**Activity:** From the first line of the data below, copy each line up to the one containing "Die folgende fiktive", and include that line too.

**Provided data:**
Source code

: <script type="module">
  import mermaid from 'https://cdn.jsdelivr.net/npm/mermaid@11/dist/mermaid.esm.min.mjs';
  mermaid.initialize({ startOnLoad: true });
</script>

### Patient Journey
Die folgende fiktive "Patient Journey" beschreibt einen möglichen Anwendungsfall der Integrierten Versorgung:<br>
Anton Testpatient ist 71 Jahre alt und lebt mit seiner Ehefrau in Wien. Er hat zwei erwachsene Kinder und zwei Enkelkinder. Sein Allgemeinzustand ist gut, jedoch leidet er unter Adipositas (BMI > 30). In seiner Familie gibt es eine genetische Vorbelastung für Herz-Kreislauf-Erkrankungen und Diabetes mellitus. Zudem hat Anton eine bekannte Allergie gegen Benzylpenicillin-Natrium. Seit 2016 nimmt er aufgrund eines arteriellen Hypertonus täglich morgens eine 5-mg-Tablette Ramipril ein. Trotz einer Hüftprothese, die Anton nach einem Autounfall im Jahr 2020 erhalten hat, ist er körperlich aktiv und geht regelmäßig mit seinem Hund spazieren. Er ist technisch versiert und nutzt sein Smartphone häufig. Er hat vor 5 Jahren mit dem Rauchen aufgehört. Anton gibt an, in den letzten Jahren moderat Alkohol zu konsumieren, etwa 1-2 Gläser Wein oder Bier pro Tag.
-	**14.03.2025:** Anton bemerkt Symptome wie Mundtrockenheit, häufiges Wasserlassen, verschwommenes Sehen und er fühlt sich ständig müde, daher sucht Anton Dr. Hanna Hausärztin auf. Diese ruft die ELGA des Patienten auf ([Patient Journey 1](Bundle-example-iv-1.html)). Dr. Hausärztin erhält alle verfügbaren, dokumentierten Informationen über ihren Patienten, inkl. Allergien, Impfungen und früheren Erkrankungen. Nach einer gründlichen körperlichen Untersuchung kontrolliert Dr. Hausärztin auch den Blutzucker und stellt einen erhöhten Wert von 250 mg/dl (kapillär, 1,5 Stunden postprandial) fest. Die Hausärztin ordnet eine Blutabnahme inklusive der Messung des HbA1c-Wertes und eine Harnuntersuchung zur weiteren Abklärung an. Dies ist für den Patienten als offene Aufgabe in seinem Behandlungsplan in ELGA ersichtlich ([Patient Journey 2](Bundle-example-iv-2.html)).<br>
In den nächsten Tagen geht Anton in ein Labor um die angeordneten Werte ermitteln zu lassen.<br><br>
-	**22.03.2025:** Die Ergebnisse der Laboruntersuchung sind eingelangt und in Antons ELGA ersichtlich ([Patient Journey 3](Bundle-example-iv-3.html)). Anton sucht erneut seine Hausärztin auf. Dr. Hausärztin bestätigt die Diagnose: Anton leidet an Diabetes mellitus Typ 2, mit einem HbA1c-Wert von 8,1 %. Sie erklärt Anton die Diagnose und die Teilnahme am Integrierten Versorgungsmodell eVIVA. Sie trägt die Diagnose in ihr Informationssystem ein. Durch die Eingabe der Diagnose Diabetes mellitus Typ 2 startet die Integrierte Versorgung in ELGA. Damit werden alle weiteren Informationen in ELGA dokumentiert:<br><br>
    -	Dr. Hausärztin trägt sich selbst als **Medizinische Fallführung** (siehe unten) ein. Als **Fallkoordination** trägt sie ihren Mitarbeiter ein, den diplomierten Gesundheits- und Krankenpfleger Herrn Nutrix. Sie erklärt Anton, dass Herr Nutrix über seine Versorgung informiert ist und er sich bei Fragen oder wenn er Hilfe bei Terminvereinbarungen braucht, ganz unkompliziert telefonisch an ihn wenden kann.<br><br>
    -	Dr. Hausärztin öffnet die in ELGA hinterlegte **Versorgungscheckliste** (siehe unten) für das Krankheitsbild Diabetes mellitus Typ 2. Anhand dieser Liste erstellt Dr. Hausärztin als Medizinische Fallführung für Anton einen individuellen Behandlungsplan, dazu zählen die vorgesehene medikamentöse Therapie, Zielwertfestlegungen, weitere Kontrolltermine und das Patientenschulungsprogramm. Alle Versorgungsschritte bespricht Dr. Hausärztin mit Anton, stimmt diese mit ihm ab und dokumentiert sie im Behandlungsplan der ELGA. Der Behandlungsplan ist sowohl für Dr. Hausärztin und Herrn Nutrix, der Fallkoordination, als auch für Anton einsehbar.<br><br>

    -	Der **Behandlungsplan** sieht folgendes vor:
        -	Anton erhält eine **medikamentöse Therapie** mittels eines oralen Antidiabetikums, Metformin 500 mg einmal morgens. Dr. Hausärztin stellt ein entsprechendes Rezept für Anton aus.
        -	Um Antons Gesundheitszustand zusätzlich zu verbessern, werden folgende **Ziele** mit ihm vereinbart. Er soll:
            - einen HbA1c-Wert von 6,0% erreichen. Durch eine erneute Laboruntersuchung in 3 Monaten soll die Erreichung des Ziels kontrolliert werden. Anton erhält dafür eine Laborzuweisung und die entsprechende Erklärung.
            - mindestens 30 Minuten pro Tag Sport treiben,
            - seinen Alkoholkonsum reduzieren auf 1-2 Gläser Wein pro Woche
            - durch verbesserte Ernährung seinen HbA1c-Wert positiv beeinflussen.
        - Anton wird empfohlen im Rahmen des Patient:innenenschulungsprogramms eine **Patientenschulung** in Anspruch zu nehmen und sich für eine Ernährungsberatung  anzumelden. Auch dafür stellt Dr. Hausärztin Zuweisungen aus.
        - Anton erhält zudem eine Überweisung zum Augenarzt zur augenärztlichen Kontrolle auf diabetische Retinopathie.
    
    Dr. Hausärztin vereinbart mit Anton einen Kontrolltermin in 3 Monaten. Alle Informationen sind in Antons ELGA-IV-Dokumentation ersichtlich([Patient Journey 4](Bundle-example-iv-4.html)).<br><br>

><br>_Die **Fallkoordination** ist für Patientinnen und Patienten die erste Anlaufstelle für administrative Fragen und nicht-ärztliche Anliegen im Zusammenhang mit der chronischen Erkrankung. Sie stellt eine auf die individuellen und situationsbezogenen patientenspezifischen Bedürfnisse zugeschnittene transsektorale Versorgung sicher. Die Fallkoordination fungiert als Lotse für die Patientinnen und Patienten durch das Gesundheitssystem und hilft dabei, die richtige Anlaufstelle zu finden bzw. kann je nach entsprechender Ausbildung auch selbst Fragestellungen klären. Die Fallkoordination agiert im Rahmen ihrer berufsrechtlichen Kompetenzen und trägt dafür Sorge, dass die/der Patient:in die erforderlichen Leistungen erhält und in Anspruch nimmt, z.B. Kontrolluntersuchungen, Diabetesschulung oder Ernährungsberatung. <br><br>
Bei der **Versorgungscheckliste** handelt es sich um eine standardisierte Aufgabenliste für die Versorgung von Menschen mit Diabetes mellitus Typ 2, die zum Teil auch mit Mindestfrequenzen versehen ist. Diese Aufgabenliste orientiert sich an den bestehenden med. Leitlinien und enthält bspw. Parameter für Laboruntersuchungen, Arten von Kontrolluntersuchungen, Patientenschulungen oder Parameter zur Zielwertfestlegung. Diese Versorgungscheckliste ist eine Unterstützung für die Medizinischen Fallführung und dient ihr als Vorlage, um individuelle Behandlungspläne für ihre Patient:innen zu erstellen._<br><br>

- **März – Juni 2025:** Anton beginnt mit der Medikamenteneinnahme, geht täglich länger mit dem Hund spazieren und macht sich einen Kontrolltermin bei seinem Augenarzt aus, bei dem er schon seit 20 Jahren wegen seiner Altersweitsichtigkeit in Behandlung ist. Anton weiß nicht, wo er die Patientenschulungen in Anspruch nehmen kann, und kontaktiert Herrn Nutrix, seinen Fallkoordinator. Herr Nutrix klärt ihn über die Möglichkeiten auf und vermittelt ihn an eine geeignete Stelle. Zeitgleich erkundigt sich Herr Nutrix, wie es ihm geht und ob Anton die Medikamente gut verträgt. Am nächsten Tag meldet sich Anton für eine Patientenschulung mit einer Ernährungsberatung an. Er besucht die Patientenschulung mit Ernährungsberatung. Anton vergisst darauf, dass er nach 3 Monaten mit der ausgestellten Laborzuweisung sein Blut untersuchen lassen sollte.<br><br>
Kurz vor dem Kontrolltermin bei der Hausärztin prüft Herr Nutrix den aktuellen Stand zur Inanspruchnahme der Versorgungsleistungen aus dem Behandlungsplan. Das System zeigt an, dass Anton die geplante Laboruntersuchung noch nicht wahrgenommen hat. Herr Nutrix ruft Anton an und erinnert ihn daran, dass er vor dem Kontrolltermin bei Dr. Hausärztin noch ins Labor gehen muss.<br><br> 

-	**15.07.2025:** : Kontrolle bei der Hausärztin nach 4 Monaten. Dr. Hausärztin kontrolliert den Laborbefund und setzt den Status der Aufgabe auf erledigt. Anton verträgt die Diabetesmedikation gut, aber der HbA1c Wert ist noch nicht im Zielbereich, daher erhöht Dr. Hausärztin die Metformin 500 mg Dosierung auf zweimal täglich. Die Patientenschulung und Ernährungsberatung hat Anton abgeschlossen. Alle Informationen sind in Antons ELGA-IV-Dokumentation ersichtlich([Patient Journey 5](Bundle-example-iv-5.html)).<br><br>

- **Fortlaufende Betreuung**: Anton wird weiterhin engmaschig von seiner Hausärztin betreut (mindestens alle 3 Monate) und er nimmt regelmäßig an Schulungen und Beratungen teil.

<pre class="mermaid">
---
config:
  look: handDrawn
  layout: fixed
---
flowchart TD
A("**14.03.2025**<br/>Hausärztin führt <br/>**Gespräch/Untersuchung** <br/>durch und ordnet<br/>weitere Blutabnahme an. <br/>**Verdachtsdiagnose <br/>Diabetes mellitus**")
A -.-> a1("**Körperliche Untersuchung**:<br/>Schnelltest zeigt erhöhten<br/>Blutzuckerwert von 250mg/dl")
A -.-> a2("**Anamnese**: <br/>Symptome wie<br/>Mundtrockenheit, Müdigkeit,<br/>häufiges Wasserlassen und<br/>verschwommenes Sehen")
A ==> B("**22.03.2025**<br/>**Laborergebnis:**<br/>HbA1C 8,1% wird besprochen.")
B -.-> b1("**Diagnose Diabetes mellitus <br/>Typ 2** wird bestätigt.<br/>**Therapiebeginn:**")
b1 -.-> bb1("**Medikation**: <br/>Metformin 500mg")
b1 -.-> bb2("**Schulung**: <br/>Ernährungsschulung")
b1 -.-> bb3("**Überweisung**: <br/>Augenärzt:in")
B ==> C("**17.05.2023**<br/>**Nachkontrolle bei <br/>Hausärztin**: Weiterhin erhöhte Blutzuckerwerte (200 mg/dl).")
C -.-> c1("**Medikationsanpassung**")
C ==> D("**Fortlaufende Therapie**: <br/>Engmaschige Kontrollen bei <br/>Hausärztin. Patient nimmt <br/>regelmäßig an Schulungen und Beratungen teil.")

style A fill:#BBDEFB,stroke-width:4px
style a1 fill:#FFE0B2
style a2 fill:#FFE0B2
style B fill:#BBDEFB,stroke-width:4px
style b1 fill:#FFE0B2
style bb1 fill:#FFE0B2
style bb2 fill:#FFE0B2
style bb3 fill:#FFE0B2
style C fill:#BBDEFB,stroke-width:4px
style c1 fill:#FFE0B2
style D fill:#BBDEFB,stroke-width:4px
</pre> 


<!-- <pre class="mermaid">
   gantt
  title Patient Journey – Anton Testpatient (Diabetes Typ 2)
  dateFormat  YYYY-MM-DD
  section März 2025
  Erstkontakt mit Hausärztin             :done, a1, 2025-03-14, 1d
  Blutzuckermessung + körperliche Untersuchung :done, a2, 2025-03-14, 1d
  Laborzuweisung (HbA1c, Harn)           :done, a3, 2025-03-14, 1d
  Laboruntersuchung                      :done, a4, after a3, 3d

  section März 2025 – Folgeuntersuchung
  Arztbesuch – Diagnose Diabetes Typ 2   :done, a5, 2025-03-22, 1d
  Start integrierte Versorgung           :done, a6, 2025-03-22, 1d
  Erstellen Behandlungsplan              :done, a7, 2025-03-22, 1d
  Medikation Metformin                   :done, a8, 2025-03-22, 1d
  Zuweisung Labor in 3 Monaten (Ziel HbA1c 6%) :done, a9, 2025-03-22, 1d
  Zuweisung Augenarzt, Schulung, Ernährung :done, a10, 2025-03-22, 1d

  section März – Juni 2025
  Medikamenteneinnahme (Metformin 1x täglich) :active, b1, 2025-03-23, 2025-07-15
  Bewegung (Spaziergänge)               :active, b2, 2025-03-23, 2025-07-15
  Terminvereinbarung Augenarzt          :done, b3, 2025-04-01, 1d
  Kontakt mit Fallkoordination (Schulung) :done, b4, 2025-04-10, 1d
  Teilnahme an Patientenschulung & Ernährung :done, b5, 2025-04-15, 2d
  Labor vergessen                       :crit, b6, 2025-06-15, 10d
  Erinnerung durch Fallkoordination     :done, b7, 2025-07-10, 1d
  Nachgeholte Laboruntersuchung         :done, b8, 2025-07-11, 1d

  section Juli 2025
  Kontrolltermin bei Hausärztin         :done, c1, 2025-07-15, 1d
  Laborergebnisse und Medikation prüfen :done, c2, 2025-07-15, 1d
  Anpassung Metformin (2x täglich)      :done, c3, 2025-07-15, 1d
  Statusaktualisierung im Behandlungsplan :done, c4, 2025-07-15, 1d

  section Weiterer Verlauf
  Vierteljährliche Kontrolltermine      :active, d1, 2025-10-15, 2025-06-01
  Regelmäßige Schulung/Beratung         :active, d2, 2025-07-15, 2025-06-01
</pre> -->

**Your solution:**
Source code

: <script type="module">
  import mermaid from 'https://cdn.jsdelivr.net/npm/mermaid@11/dist/mermaid.esm.min.mjs';
  mermaid.initialize({ startOnLoad: true });
</script>

### Patient Journey
Die folgende fiktive "Patient Journey" beschreibt einen möglichen Anwendungsfall der Integrierten Versorgung:<br>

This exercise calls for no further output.